[Updated for YOLOv8] How robust are pre-trained object detection ML models like YOLO or DETR?

7 min readNov 2, 2022

This article was originally posted on our company website. Lakera’s developer platform enables ML teams to ship fail-safe computer vision models.

26 Jan 2023 — We have updated this article to include the new YOLOv8 models. This includes an extensive model evaluation and robustness benchmark of YOLOv8 models of different sizes (s,n,m,l,x). The new models are compared against YOLOv5 and YOLOv8. Spoiler: YOLOv8’s performance improvements did not bring a corresponding improvement in model robustness.
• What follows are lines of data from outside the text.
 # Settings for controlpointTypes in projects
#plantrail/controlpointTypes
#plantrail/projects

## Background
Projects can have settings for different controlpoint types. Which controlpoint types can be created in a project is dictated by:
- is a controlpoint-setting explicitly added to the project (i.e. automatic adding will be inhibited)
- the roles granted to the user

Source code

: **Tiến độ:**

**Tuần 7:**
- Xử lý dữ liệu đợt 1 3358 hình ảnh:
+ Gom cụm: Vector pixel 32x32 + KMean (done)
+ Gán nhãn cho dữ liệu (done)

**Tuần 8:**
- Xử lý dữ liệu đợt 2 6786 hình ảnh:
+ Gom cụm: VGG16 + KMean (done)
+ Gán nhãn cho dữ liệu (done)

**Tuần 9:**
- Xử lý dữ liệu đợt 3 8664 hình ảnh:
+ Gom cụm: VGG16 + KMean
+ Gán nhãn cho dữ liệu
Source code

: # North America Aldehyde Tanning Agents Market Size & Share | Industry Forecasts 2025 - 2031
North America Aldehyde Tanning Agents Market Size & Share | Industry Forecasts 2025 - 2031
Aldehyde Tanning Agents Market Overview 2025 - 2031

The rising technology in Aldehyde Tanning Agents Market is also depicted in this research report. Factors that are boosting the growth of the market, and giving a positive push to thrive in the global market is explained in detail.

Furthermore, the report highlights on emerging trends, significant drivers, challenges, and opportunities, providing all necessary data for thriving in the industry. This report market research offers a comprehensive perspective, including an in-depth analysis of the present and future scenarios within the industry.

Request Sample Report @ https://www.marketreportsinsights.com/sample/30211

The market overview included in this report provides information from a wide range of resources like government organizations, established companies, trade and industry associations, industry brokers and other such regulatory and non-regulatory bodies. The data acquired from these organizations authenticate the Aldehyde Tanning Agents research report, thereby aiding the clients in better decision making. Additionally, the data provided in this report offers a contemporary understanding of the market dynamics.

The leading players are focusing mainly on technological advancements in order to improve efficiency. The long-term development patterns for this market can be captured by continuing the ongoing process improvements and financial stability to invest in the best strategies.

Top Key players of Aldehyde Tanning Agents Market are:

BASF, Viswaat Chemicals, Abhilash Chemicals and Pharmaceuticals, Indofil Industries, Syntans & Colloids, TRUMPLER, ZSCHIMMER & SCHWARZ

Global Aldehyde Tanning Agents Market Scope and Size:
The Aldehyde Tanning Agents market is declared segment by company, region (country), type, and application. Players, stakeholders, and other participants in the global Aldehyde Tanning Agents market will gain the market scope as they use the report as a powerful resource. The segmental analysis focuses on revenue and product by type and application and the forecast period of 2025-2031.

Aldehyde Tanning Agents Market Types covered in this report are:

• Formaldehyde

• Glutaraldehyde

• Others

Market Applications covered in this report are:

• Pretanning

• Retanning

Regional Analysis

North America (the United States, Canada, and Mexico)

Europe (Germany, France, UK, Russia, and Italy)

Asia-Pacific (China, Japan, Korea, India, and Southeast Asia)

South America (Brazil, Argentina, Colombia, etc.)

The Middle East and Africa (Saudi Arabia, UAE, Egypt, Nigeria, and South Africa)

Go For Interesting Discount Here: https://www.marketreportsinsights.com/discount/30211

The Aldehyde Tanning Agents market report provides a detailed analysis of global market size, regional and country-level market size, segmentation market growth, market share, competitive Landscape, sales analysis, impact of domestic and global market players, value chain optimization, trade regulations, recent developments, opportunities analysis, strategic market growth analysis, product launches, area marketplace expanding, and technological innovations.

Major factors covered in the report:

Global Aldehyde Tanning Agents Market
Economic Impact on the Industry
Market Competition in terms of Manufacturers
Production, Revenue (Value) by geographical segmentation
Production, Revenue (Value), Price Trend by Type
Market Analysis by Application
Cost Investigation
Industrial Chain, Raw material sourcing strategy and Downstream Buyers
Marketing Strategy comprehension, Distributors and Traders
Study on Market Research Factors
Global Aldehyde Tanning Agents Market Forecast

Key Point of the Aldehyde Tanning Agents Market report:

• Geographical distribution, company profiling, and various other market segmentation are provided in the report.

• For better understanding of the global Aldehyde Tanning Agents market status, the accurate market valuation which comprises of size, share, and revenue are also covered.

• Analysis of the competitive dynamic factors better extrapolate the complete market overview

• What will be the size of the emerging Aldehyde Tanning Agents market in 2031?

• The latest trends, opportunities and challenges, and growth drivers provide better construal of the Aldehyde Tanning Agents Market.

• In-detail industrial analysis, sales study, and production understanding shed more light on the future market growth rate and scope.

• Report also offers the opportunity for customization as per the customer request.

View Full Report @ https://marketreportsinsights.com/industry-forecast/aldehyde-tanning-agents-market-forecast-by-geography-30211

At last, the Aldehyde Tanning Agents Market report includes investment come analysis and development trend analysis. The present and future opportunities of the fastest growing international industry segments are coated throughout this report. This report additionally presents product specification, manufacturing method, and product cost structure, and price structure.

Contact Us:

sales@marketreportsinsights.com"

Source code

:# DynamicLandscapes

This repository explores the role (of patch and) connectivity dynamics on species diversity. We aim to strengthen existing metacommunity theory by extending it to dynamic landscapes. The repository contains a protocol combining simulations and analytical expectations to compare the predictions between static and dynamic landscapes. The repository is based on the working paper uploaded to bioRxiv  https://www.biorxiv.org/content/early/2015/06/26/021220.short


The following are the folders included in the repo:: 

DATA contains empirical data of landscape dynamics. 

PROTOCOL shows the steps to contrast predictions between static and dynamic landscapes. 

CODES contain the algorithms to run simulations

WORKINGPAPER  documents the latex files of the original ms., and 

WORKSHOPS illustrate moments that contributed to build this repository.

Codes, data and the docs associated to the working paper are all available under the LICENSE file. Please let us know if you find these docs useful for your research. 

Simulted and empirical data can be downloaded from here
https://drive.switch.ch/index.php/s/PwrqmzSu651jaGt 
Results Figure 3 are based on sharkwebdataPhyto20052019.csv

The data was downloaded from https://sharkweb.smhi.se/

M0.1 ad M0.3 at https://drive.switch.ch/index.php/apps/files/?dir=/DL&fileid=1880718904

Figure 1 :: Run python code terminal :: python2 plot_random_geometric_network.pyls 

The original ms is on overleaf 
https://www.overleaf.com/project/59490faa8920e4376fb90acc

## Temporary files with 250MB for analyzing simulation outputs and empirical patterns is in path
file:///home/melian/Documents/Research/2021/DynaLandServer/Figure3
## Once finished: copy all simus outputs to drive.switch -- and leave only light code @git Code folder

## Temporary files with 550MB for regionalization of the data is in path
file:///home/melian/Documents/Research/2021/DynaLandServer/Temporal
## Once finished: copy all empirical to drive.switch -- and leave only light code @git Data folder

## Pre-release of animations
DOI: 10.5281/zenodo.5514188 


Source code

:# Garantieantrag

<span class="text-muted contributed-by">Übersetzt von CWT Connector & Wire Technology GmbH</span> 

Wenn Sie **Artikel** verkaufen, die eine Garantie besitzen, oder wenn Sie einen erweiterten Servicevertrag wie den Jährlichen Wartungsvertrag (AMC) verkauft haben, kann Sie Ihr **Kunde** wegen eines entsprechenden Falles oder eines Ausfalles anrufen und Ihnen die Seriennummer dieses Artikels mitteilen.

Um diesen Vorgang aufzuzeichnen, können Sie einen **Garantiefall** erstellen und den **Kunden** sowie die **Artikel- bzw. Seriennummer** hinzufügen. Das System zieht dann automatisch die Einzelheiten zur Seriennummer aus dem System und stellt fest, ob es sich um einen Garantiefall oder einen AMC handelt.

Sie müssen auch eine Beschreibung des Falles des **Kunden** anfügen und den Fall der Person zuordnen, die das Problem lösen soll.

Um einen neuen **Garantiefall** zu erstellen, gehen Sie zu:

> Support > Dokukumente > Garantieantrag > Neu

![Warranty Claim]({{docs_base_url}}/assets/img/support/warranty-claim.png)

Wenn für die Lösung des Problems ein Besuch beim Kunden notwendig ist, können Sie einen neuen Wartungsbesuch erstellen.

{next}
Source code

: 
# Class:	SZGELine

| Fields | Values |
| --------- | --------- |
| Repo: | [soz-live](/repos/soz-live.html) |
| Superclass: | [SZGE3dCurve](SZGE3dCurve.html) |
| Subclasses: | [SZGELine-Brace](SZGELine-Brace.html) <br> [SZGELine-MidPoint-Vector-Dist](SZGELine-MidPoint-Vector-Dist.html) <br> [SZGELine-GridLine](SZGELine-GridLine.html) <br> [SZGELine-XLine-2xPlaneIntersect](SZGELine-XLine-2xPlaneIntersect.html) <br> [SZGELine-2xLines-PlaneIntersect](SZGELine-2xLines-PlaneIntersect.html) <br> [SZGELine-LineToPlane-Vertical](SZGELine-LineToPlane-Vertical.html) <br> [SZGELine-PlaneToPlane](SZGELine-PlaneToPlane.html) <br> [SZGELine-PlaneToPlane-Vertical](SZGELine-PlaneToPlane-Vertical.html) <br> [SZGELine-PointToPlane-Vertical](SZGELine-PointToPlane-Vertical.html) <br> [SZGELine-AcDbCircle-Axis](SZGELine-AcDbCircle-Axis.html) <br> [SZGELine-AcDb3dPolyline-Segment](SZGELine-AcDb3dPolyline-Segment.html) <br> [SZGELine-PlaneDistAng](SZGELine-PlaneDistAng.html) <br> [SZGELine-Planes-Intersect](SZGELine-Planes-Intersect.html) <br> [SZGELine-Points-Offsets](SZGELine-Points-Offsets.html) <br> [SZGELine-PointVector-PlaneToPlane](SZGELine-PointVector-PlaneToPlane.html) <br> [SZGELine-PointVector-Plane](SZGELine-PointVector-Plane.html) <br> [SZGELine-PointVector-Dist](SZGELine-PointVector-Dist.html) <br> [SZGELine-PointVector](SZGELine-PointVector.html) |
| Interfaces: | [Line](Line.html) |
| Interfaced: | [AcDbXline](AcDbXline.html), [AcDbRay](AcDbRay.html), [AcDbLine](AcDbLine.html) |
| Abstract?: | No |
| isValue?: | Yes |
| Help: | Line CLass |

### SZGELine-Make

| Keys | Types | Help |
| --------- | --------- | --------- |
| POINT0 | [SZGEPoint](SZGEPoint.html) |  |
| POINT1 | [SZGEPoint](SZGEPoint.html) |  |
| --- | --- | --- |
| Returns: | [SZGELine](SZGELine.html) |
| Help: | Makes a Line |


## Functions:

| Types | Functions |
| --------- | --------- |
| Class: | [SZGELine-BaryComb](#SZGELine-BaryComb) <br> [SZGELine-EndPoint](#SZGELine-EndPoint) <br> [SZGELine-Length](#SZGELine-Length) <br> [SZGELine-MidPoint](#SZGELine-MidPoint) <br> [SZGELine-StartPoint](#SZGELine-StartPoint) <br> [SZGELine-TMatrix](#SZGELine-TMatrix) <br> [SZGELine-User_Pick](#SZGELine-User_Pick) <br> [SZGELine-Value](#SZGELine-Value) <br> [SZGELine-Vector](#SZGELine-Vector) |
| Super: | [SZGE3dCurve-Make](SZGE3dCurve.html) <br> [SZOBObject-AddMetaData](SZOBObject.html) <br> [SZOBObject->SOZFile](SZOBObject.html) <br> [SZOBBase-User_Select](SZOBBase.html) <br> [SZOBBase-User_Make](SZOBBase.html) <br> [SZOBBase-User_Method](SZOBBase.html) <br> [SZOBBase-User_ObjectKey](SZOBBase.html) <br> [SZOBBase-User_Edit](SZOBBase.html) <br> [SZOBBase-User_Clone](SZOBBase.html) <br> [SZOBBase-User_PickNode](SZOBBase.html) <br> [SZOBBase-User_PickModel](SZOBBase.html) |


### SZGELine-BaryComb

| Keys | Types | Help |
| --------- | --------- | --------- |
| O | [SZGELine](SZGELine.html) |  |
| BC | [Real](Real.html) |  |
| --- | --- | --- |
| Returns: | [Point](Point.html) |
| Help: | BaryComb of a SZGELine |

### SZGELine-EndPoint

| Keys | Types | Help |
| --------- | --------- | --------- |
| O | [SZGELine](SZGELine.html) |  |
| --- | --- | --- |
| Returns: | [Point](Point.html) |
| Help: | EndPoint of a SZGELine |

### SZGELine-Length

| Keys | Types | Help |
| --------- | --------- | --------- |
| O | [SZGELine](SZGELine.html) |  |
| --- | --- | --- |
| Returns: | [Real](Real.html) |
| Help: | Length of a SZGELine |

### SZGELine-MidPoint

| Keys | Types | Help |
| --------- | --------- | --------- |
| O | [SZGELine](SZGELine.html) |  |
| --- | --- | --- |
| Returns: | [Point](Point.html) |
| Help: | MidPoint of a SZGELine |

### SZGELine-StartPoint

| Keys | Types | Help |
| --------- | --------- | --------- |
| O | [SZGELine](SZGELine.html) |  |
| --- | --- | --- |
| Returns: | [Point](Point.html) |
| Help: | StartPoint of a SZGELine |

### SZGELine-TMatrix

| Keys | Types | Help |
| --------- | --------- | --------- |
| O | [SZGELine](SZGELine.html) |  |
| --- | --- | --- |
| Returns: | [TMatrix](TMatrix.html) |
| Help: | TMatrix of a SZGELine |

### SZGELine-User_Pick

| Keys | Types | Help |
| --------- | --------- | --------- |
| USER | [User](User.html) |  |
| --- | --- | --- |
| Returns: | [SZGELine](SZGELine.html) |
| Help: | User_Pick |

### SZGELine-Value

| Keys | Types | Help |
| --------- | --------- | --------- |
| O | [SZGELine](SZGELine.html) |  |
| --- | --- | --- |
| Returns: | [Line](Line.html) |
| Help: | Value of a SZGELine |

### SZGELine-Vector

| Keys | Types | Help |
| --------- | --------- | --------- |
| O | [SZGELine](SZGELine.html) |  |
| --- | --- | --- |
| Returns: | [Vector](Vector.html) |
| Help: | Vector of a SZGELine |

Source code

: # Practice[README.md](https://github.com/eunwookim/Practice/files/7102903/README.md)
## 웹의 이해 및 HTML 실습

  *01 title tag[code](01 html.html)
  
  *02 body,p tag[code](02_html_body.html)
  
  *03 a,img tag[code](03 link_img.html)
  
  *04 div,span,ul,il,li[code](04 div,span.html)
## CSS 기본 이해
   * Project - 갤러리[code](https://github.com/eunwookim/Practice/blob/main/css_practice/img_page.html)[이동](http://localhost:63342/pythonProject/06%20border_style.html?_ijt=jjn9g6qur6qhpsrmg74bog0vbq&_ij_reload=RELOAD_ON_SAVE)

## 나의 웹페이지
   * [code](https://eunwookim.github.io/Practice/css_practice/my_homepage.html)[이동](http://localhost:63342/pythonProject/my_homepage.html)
We tested the robustness of state-of-the-art computer vision models to assess their generalization ability. Here is what we found.

TL;DR

The commonly used machine learning (ML) metrics can be misleading when assessing performance in the real world.
The models are not robust to real-world factors such as geometric changes, blur, noise, and lighting changes.
Interestingly, this also holds when augmentations were used as part of training.
Larger models are not more robust. On some dimensions, they get worse. YOLO has better ML robustness properties than the larger, transformer-based DETR.
ML testing and robustness testing help you assess the generalization abilities of your system.
The performance improvements from YOLOv5 to YOLOv8 do not come with a corresponding improvement in robustness. The two families have roughly similar robustness properties. In this case, model size did not matter.

State-of-the-art pre-trained object detection models can be easily fine-tuned to achieve competitive ML metrics on our own validation datasets. But what does it take to prepare these for production? What are the potential weaknesses of these models that we should be aware of? And how do those impact your choice of a model to fine-tune on your own datasets?

To find out, we took several standard high-performance open source models like Ultralytics’ YOLOv8 and YOLOv5, and Meta’s DETR for a test drive with MLTest to benchmark their generalization capabilities.

But before we get there, why is ML testing and robustness testing important to assess model generalization?

The problem.

Today the following workflow is a common experience for us computer vision developers:

Use an open-source model pre-trained on, say, COCO that achieves competitive metrics.
Fine-tune it on data specific to our use case.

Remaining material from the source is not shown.